Hillview () is located in north west Singapore.  The neighbourhood overlooks Bukit Timah Hill, hence its name.

Ecology
Hillview is naturally endowed with lush greenery as it is encircled by the woodlands of Bukit Gombak to the west, Bukit Batok Nature Park to the south and Bukit Timah Nature Reserve to the east. Nearby are several other nature parks, such as Hindhede Nature Park, Dairy Farm Nature Park, Chestnut Nature Park and the upcoming Rifle Range Nature Park.

History

Industrial Past
From the early 1940s to the late 80s, Hillview was an industrial precinct with facilities such as Old Ford Motor Factory (built in 1941), Castrol Oil Company, Union Carbide, Cycle & Carriage Daimler-Benz car assembly plant (built in 1965), and Hume Pipe Company factory with lease to the land granted in 1927. At where Hume Pipe Company factory was located is now Hume Avenue. Today, only the old Ford Motor factory still remains as other factories made way for new private residential developments.

The KTM Malayan Railway used to operate passenger and freight services that ply through Hillview, from Malaysia in the north to Tanjong Pagar railway station in the south. Of significance are two railway truss bridges spanning across the undulating terrain near Hillview. Under a bilateral agreement signed between Singapore and Malaysia in 2010, the railway land was handed back to Singapore. Since then, the railway land has largely been kept untouched and actively redeveloped as a green corridor, with access points being gradually added throughout the 24-km stretch of land. It includes a new bridge over Hillview Road slated to be completed in 2024.

Second World War
Located just beside Bukit Timah Hill, the area witnessed one of the fiercest military encounters in Singapore during World War II as Bukit Timah held strategic and tactical importance to both the Japanese and the British.

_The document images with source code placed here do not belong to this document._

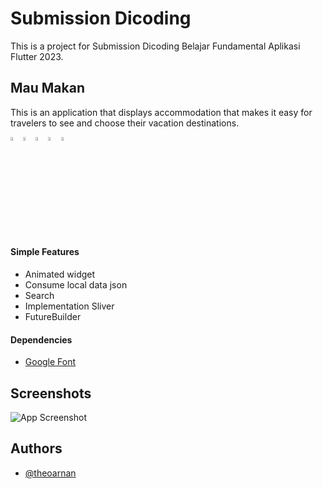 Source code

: 
# Submission Dicoding

This is a project for Submission Dicoding Belajar Fundamental Aplikasi Flutter 2023.
 


## Mau Makan

This is an application that displays accommodation that makes it easy for travelers to see and choose their vacation destinations.

<img src="https://cdn-icons-png.flaticon.com/512/541/541415.png"  width="4%" height="4%"><img src="https://cdn-icons-png.flaticon.com/512/541/541415.png"  width="4%" height="4%"><img src="https://cdn-icons-png.flaticon.com/512/541/541415.png"  width="4%" height="4%"><img src="https://cdn-icons-png.flaticon.com/512/541/541415.png"  width="4%" height="4%"><img src="https://cdn-icons-png.flaticon.com/512/541/541415.png"  width="4%" height="4%">

#### Simple Features
- Animated widget
- Consume local data json
- Search
- Implementation Sliver
- FutureBuilder

#### Dependencies
- [Google Font](https://pub.dev/packages/google_fonts)
## Screenshots

![App Screenshot](https://drive.google.com/uc?export=view&id=1tygAZ4YAGyK_xz-pNgTmL5dy0ajL7nLi)


## Authors

- [@theoarnan](https://www.github.com/theoarnan)
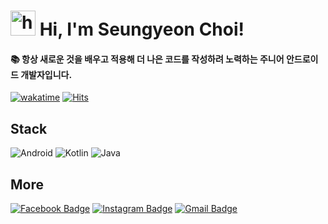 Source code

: # <img src="https://user-images.githubusercontent.com/1303154/88677602-1635ba80-d120-11ea-84d8-d263ba5fc3c0.gif" width="40px" alt="hi"> Hi, I'm Seungyeon Choi!
#### 📚 항상 새로운 것을 배우고 적용해 더 나은 코드를 작성하려 노력하는 주니어 안드로이드 개발자입니다.

[![wakatime](https://wakatime.com/badge/user/b414bd33-a014-4794-91c7-de9060ae185d.svg)](https://wakatime.com/@b414bd33-a014-4794-91c7-de9060ae185d)
[![Hits](https://hits.seeyoufarm.com/api/count/incr/badge.svg?url=https%3A%2F%2Fgithub.com%2Fsseung416&count_bg=%2379C83D&title_bg=%23555555&icon=&icon_color=%23E7E7E7&title=hits&edge_flat=false)](https://hits.seeyoufarm.com)

## Stack
![Android](https://img.shields.io/badge/Android-3DDC84?style=for-the-badge&logo=android&logoColor=white)
![Kotlin](https://img.shields.io/badge/Kotlin-0095D5?&style=for-the-badge&logo=kotlin&logoColor=white)
![Java](https://img.shields.io/badge/Java-ED8B00?style=for-the-badge&logo=java&logoColor=white) 

## More
[![Facebook Badge](https://img.shields.io/badge/Facebook-1877F2?style=for-the-badge&logo=facebook&logoColor=white)](https://www.facebook.com/profile.php?id=100004939396180)
[![Instagram Badge](https://img.shields.io/badge/Instagram-E4405F?style=for-the-badge&logo=instagram&logoColor=white)](https://www.instagram.com/sseung._.416/)
[![Gmail Badge](https://img.shields.io/badge/-Gmail-c14438?style=for-the-badge&logo=Gmail&logoColor=white)](mailto:choiseungyeon416@gmail.com)

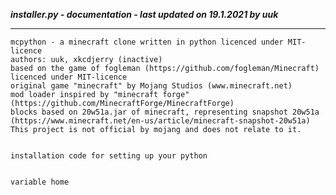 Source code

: ***installer.py - documentation - last updated on 19.1.2021 by uuk***
___

    mcpython - a minecraft clone written in python licenced under MIT-licence
    authors: uuk, xkcdjerry (inactive)
    based on the game of fogleman (https://github.com/fogleman/Minecraft) licenced under MIT-licence
    original game "minecraft" by Mojang Studios (www.minecraft.net)
    mod loader inspired by "minecraft forge" (https://github.com/MinecraftForge/MinecraftForge)
    blocks based on 20w51a.jar of minecraft, representing snapshot 20w51a
    (https://www.minecraft.net/en-us/article/minecraft-snapshot-20w51a)
    This project is not official by mojang and does not relate to it.


    installation code for setting up your python


    variable home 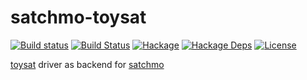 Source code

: satchmo-toysat
==============

[![Build status](https://github.com/msakai/satchmo-toysat/actions/workflows/build.yaml/badge.svg)](https://github.com/msakai/satchmo-toysat/actions/workflows/build.yaml)
[![Build Status](https://secure.travis-ci.org/msakai/satchmo-toysat.png?branch=master)](http://travis-ci.org/msakai/satchmo-toysat)
[![Hackage](https://img.shields.io/hackage/v/satchmo-toysat.svg)](https://hackage.haskell.org/package/satchmo-toysat)
[![Hackage Deps](https://img.shields.io/hackage-deps/v/satchmo-toysat.svg)](https://packdeps.haskellers.com/feed?needle=satchmo-toysat)
[![License](https://img.shields.io/badge/License-BSD%203--Clause-blue.svg)](https://opensource.org/licenses/BSD-3-Clause)

[toysat](https://hackage.haskell.org/package/toysolver) driver as backend for [satchmo](https://hackage.haskell.org/package/satchmo)
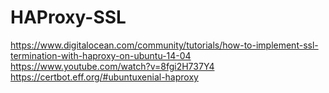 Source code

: # HAProxy-SSL

https://www.digitalocean.com/community/tutorials/how-to-implement-ssl-termination-with-haproxy-on-ubuntu-14-04
https://www.youtube.com/watch?v=8fgi2H737Y4
https://certbot.eff.org/#ubuntuxenial-haproxy
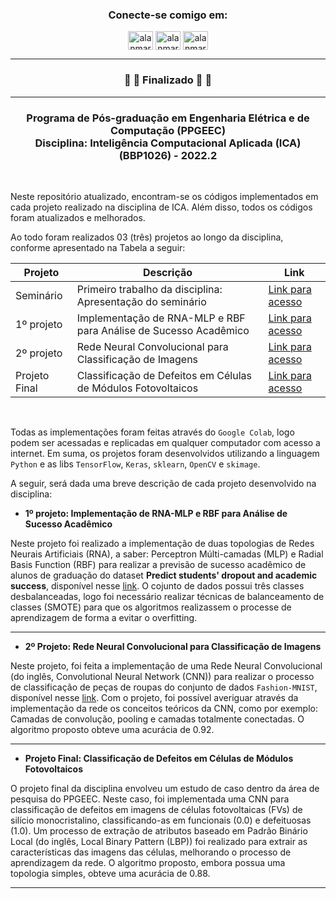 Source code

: <h3 align="center">Conecte-se comigo em:</h3>
<p align="center">
<a href="https://linkedin.com/in/alanmarquesrocha" target="blank"><img align="center" src="https://raw.githubusercontent.com/rahuldkjain/github-profile-readme-generator/master/src/images/icons/Social/linked-in-alt.svg" alt="alanmarquesrocha" height="30" width="40" /></a>
<a href="https://stackoverflow.com/users/19201352/m4rkn4l4" target="blank"><img align="center" src="https://raw.githubusercontent.com/rahuldkjain/github-profile-readme-generator/master/src/images/icons/Social/stack-overflow.svg" alt="alanmarquesrocha" height="30" width="40" /></a>
<a href="https://instagram.com/alanmarquesrocha" target="blank"><img align="center" src="https://raw.githubusercontent.com/rahuldkjain/github-profile-readme-generator/master/src/images/icons/Social/instagram.svg" alt="alanmarquesrocha" height="30" width="40" /></a>
</p>

---

<h3 align="center"> 
	🚧 🚀 Finalizado 🚀  🚧
</h3>

---

<h3 align="center">Programa de Pós-graduação em Engenharia Elétrica e de Computação (PPGEEC) <br>
Disciplina: Inteligência Computacional Aplicada (ICA) (BBP1026) - 2022.2 </h3>

<br>

Neste repositório atualizado, encontram-se os códigos implementados em cada projeto realizado na disciplina de ICA. Além disso, todos os códigos foram atualizados e melhorados. <br>

Ao todo foram realizados 03 (três) projetos ao longo da disciplina, conforme apresentado na Tabela a seguir:

| Projeto | Descrição | Link |
| --- | --- | --- |
| Seminário | Primeiro trabalho da disciplina: Apresentação do seminário| [Link para acesso](https://github.com/AlanMarquesRocha/ppgeec_inteligencia_computacional_aplicada/tree/master/t00_ica_semin%C3%A1rio)
| 1º projeto | Implementação de RNA-MLP e RBF para Análise de Sucesso Acadêmico| [Link para acesso](https://github.com/AlanMarquesRocha/ppgeec_inteligencia_computacional_aplicada/tree/master/t01_ica_rna_mlp_rbf)
| 2º projeto | Rede Neural Convolucional para Classificação de Imagens | [Link para acesso](https://github.com/AlanMarquesRocha/ppgeec_inteligencia_computacional_aplicada/tree/master/t02_ica_cnn)
| Projeto Final | Classificação de Defeitos em Células de Módulos Fotovoltaicos | [Link para acesso](https://github.com/AlanMarquesRocha/ppgeec_inteligencia_computacional_aplicada/tree/master/t03_ica_final_project)

<br>

Todas as implementações foram feitas através do ``Google Colab``, logo podem ser acessadas e replicadas em qualquer computador com acesso a internet. Em suma, os projetos foram desenvolvidos utilizando a linguagem ``Python`` e as libs ``TensorFlow``, ``Keras``, ``sklearn``, ``OpenCV`` e ``skimage``.

A seguir, será dada uma breve descrição de cada projeto desenvolvido na disciplina:

- **1º projeto: Implementação de RNA-MLP e RBF para Análise de Sucesso Acadêmico**

Neste projeto foi realizado a implementação de duas topologias de Redes Neurais Artificiais (RNA), a saber: Perceptron Múlti-camadas (MLP) e Radial Basis Function (RBF) para realizar a previsão de sucesso acadêmico de alunos de graduação do dataset **Predict students' dropout and academic success**, disponível nesse [link](https://archive-beta.ics.uci.edu/dataset/697/predict+students+dropout+and+academic+success). O cojunto de dados possui três classes desbalanceadas, logo foi necessário realizar técnicas de balanceamento de classes (SMOTE) para que os algoritmos realizassem o processe de aprendizagem de forma a evitar o overfitting.

---

- **2º Projeto: Rede Neural Convolucional para Classificação de Imagens**

Neste projeto, foi feita a implementação de uma Rede Neural Convolucional (do inglês, Convolutional Neural Network (CNN)) para realizar o processo de classificação de peças de roupas do conjunto de dados ``Fashion-MNIST``, disponível nesse [link](https://github.com/zalandoresearch/fashion-mnist). Com o projeto, foi possível averiguar através da implementação da rede os conceitos teóricos da CNN, como por exemplo: Camadas de convolução, pooling e camadas totalmente conectadas. O algoritmo proposto obteve uma acurácia de 0.92.

---

- **Projeto Final: Classificação de Defeitos em Células de Módulos Fotovoltaicos**

O projeto final da disciplina envolveu um estudo de caso dentro da área de pesquisa do PPGEEC. Neste caso, foi implementada uma CNN para classificação de defeitos em imagens de células fotovoltaicas (FVs) de silício monocristalino, classificando-as em funcionais (0.0) e defeituosas (1.0). Um processo de extração de atributos baseado em Padrão Binário Local (do inglês, Local Binary Pattern (LBP)) foi realizado para extrair as características das imagens das células, melhorando o processo de aprendizagem da rede. O algoritmo proposto, embora possua uma topologia simples, obteve uma acurácia de 0.88.

---
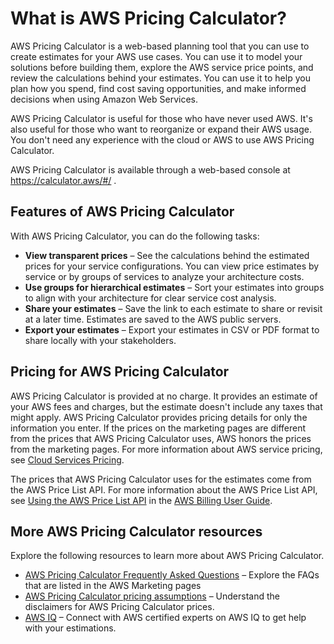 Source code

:# What is AWS Pricing Calculator?<a name="what-is-pricing-calculator"></a>

AWS Pricing Calculator is a web\-based planning tool that you can use to create estimates for your AWS use cases\. You can use it to model your solutions before building them, explore the AWS service price points, and review the calculations behind your estimates\. You can use it to help you plan how you spend, find cost saving opportunities, and make informed decisions when using Amazon Web Services\.

AWS Pricing Calculator is useful for those who have never used AWS\. It's also useful for those who want to reorganize or expand their AWS usage\. You don't need any experience with the cloud or AWS to use AWS Pricing Calculator\.

AWS Pricing Calculator is available through a web\-based console at [https://calculator\.aws/\#/](https://calculator.aws/#/) \.

## Features of AWS Pricing Calculator<a name="features-apc"></a>

With AWS Pricing Calculator, you can do the following tasks:
+ **View transparent prices** – See the calculations behind the estimated prices for your service configurations\. You can view price estimates by service or by groups of services to analyze your architecture costs\.
+ **Use groups for hierarchical estimates** – Sort your estimates into groups to align with your architecture for clear service cost analysis\.
+ **Share your estimates** – Save the link to each estimate to share or revisit at a later time\. Estimates are saved to the AWS public servers\.
+ **Export your estimates** – Export your estimates in CSV or PDF format to share locally with your stakeholders\.

## Pricing for AWS Pricing Calculator<a name="apc-pricing"></a>

AWS Pricing Calculator is provided at no charge\. It provides an estimate of your AWS fees and charges, but the estimate doesn't include any taxes that might apply\. AWS Pricing Calculator provides pricing details for only the information you enter\. If the prices on the marketing pages are different from the prices that AWS Pricing Calculator uses, AWS honors the prices from the marketing pages\. For more information about AWS service pricing, see [Cloud Services Pricing](https://aws.amazon.com/pricing/services/)\.

The prices that AWS Pricing Calculator uses for the estimates come from the AWS Price List API\. For more information about the AWS Price List API, see [Using the AWS Price List API](https://docs.aws.amazon.com/awsaccountbilling/latest/aboutv2/price-changes.html) in the [AWS Billing User Guide](https://docs.aws.amazon.com/awsaccountbilling/latest/aboutv2/)\.

## More AWS Pricing Calculator resources<a name="apc-resources"></a>

Explore the following resources to learn more about AWS Pricing Calculator\.
+ [AWS Pricing Calculator Frequently Asked Questions](http://aws.amazon.com/calculator/calculator-faq/) – Explore the FAQs that are listed in the AWS Marketing pages
+ [AWS Pricing Calculator pricing assumptions](http://aws.amazon.com/calculator/calculator-assumptions/) – Understand the disclaimers for AWS Pricing Calculator prices\.
+ [AWS IQ](http://aws.amazon.com/iq/?ref=c_pc) – Connect with AWS certified experts on AWS IQ to get help with your estimations\. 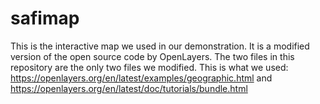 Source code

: # safimap
This is the interactive map we used in our demonstration. It is a modified version of the open source code by OpenLayers. The two files in this repository are the only two files we modified. This is what we used: https://openlayers.org/en/latest/examples/geographic.html and https://openlayers.org/en/latest/doc/tutorials/bundle.html
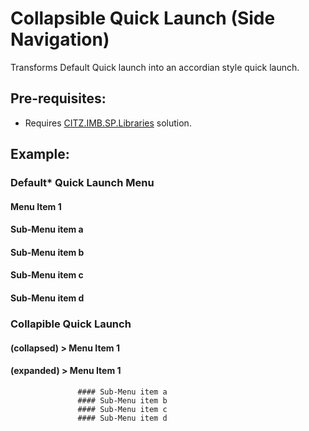 # Collapsible Quick Launch (Side Navigation)
Transforms Default Quick launch into an accordian style quick launch.

## Pre-requisites:
- Requires [CITZ.IMB.SP.Libraries](../libraries) solution.

## Example:

### Default* Quick Launch Menu

 #### Menu Item 1
   #### Sub-Menu item a
   #### Sub-Menu item b
   #### Sub-Menu item c
   #### Sub-Menu item d
   
### Collapible Quick Launch

 #### (collapsed) > Menu Item 1
 
 #### (expanded) > Menu Item 1
                   #### Sub-Menu item a
                   #### Sub-Menu item b
                   #### Sub-Menu item c
                   #### Sub-Menu item d

   
      
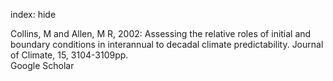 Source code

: index: hide

<div class="Citation">

  <div class="Citation-body">
    <div class="Citation-text">Collins, M and Allen, M R, 2002: Assessing the relative roles of initial and boundary conditions in interannual to decadal climate predictability. <span class="Article-journal">Journal of Climate, </span><span class="Article-volume">15, </span>3104-3109pp.</div>
    <div class="Citation-links">
      <div class="CitationLink" data-href="https://scholar.google.com/scholar?q=Assessing+the+relative+roles+of+initial+and+boundary+conditions+in+interannual+to+decadal+climate+predictability">
        <div class="CitationLink-icon CitationLink-Scholar"></div>
        <div class="CitationLink-text">Google Scholar</div>
      </div>
    </div>
  </div>
</div>


<div class="Citation-copy">

</div> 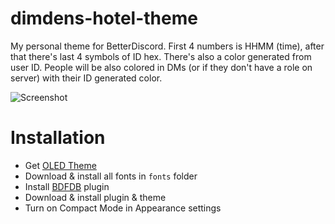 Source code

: # dimdens-hotel-theme
My personal theme for BetterDiscord.
First 4 numbers is HHMM (time), after that there's last 4 symbols of ID hex. There's also a color generated from user ID.
People will be also colored in DMs (or if they don't have a role on server) with their ID generated color. 

![Screenshot](https://lune.dimden.dev/a0e0882a32.png)

# Installation
- Get [OLED Theme](https://github.com/dimdenGD/discord-oled-theme)
- Download & install all fonts in `fonts` folder
- Install [BDFDB](https://betterdiscord.app/plugin/BDFDB) plugin
- Download & install plugin & theme
- Turn on Compact Mode in Appearance settings
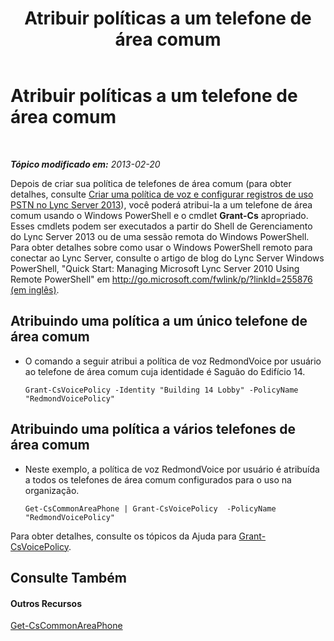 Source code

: ﻿---
title: Atribuir políticas a um telefone de área comum
TOCTitle: Atribuir políticas a um telefone de área comum
ms:assetid: f0554fd1-b237-49b3-9eb4-26f4b91f5604
ms:mtpsurl: https://technet.microsoft.com/pt-br/library/JJ994082(v=OCS.15)
ms:contentKeyID: 52057753
ms.date: 05/19/2016
mtps_version: v=OCS.15
ms.translationtype: HT
---

# Atribuir políticas a um telefone de área comum

 

_**Tópico modificado em:** 2013-02-20_

Depois de criar sua política de telefones de área comum (para obter detalhes, consulte [Criar uma política de voz e configurar registros de uso PSTN no Lync Server 2013](lync-server-2013-create-a-voice-policy-and-configure-pstn-usage-records.md)), você poderá atribui-la a um telefone de área comum usando o Windows PowerShell e o cmdlet **Grant-Cs** apropriado. Esses cmdlets podem ser executados a partir do Shell de Gerenciamento do Lync Server 2013 ou de uma sessão remota do Windows PowerShell. Para obter detalhes sobre como usar o Windows PowerShell remoto para conectar ao Lync Server, consulte o artigo de blog do Lync Server Windows PowerShell, "Quick Start: Managing Microsoft Lync Server 2010 Using Remote PowerShell" em [http://go.microsoft.com/fwlink/p/?linkId=255876 (em inglês)](http://go.microsoft.com/fwlink/p/?linkid=255876).


## Atribuindo uma política a um único telefone de área comum

  - O comando a seguir atribui a política de voz RedmondVoice por usuário ao telefone de área comum cuja identidade é Saguão do Edifício 14.
    
        Grant-CsVoicePolicy -Identity "Building 14 Lobby" -PolicyName "RedmondVoicePolicy"

## Atribuindo uma política a vários telefones de área comum

  - Neste exemplo, a política de voz RedmondVoice por usuário é atribuída a todos os telefones de área comum configurados para o uso na organização.
    
        Get-CsCommonAreaPhone | Grant-CsVoicePolicy  -PolicyName "RedmondVoicePolicy"

Para obter detalhes, consulte os tópicos da Ajuda para [Grant-CsVoicePolicy](https://docs.microsoft.com/en-us/powershell/module/skype/Grant-CsVoicePolicy).

## Consulte Também

#### Outros Recursos

[Get-CsCommonAreaPhone](get-cscommonareaphone.md)

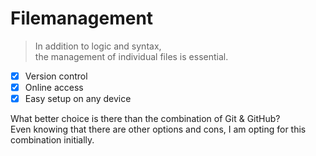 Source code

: # Filemanagement

> In addition to logic and syntax,  
the management of individual files is essential.  

- [X] Version control
- [X] Online access
- [X] Easy setup on any device

What better choice is there than the combination of Git & GitHub?  
Even knowing that there are other options and cons, I am opting for this combination initially.   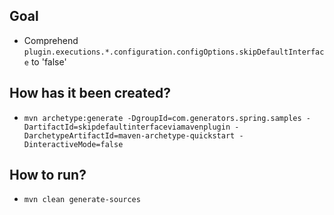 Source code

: ## Goal
* Comprehend `plugin.executions.*.configuration.configOptions.skipDefaultInterface` to 'false'

## How has it been created?
* `mvn archetype:generate -DgroupId=com.generators.spring.samples -DartifactId=skipdefaultinterfaceviamavenplugin -DarchetypeArtifactId=maven-archetype-quickstart -DinteractiveMode=false`

## How to run?
* `mvn clean generate-sources`
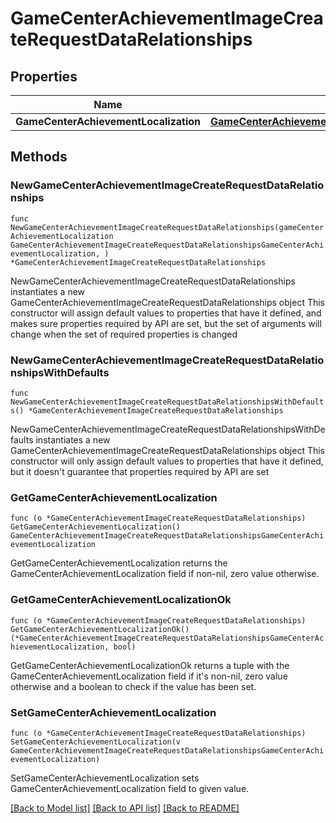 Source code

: # GameCenterAchievementImageCreateRequestDataRelationships

## Properties

Name | Type | Description | Notes
------------ | ------------- | ------------- | -------------
**GameCenterAchievementLocalization** | [**GameCenterAchievementImageCreateRequestDataRelationshipsGameCenterAchievementLocalization**](GameCenterAchievementImageCreateRequestDataRelationshipsGameCenterAchievementLocalization.md) |  | 

## Methods

### NewGameCenterAchievementImageCreateRequestDataRelationships

`func NewGameCenterAchievementImageCreateRequestDataRelationships(gameCenterAchievementLocalization GameCenterAchievementImageCreateRequestDataRelationshipsGameCenterAchievementLocalization, ) *GameCenterAchievementImageCreateRequestDataRelationships`

NewGameCenterAchievementImageCreateRequestDataRelationships instantiates a new GameCenterAchievementImageCreateRequestDataRelationships object
This constructor will assign default values to properties that have it defined,
and makes sure properties required by API are set, but the set of arguments
will change when the set of required properties is changed

### NewGameCenterAchievementImageCreateRequestDataRelationshipsWithDefaults

`func NewGameCenterAchievementImageCreateRequestDataRelationshipsWithDefaults() *GameCenterAchievementImageCreateRequestDataRelationships`

NewGameCenterAchievementImageCreateRequestDataRelationshipsWithDefaults instantiates a new GameCenterAchievementImageCreateRequestDataRelationships object
This constructor will only assign default values to properties that have it defined,
but it doesn't guarantee that properties required by API are set

### GetGameCenterAchievementLocalization

`func (o *GameCenterAchievementImageCreateRequestDataRelationships) GetGameCenterAchievementLocalization() GameCenterAchievementImageCreateRequestDataRelationshipsGameCenterAchievementLocalization`

GetGameCenterAchievementLocalization returns the GameCenterAchievementLocalization field if non-nil, zero value otherwise.

### GetGameCenterAchievementLocalizationOk

`func (o *GameCenterAchievementImageCreateRequestDataRelationships) GetGameCenterAchievementLocalizationOk() (*GameCenterAchievementImageCreateRequestDataRelationshipsGameCenterAchievementLocalization, bool)`

GetGameCenterAchievementLocalizationOk returns a tuple with the GameCenterAchievementLocalization field if it's non-nil, zero value otherwise
and a boolean to check if the value has been set.

### SetGameCenterAchievementLocalization

`func (o *GameCenterAchievementImageCreateRequestDataRelationships) SetGameCenterAchievementLocalization(v GameCenterAchievementImageCreateRequestDataRelationshipsGameCenterAchievementLocalization)`

SetGameCenterAchievementLocalization sets GameCenterAchievementLocalization field to given value.



[[Back to Model list]](../README.md#documentation-for-models) [[Back to API list]](../README.md#documentation-for-api-endpoints) [[Back to README]](../README.md)


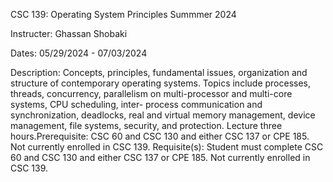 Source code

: CSC 139: Operating System Principles
Summmer 2024   

Instructer: Ghassan Shobaki

Dates: 05/29/2024 - 07/03/2024

Description: Concepts, principles, fundamental issues, organization and structure of contemporary operating systems. Topics include processes, threads, concurrency, parallelism on multi-processor and multi-core systems, CPU scheduling, inter- process communication and synchronization, deadlocks, real and virtual memory management, device management, file systems, security, and protection. Lecture three hours.Prerequisite: CSC 60 and CSC 130 and either CSC 137 or CPE 185. Not currently enrolled in CSC 139.
Requisite(s):
Student must complete CSC 60 and CSC 130 and either CSC 137 or CPE 185. Not currently enrolled in CSC 139.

The Ford Motor Factory most notably served as the venue on 15 February 1942 for the formal surrender of the Malayan Peninsula by the British Commanding Officer, Lt-Gen. Arthur Ernest Percival, to the Japanese Commander of the 25th Army, Gen. Yamashita Tomoyuki.

Infrastructure

Princess Elizabeth Estate, which was previously located along Hillview Avenue's Elizabeth Drive, was built around 1951 to commemorate the wedding of Princess Elizabeth (later Queen Elizabeth II) to Prince Philip (the Duke of Edinburgh) in 1947.

There were also public housing built by the Housing Development Board (HDB) around 1979 at the north end of Hillview, with a community centre, a wet market, a hawker centre and some neighbourhood shops. In 1999, the government announced that the HDB estate would be relocated to Bukit Gombak via the largest Selective En-bloc Redevelopment Scheme (SERS). The residents started the relocation in 2003-2005. By late 2005, the last HDB estate was demolished. Today, as one of the affluent residential areas in Singapore, Hillview boast several private condominiums and landed properties. It is served by nearby restaurants, delicatessens, watering holes, cafes, convenience stores, and a suburban shopping mall, HillV2. The Hillview Community Club, located close to the Hillview MRT station, was opened in 2019.  

Hillview is served by the Hillview MRT station via the Downtown Line.  To coincide with the new Rail Corridor and reinvention of Old Bukit Timah Fire Station, an upcoming Hume MRT station will be opening in 2025. There is a plan to extend Dairy Farm Road into Hillview Rise to enable an alternative route into Hillview. Also there is a potential commercial development at No.2 Hillview Road where the old Standard Chartered Building was.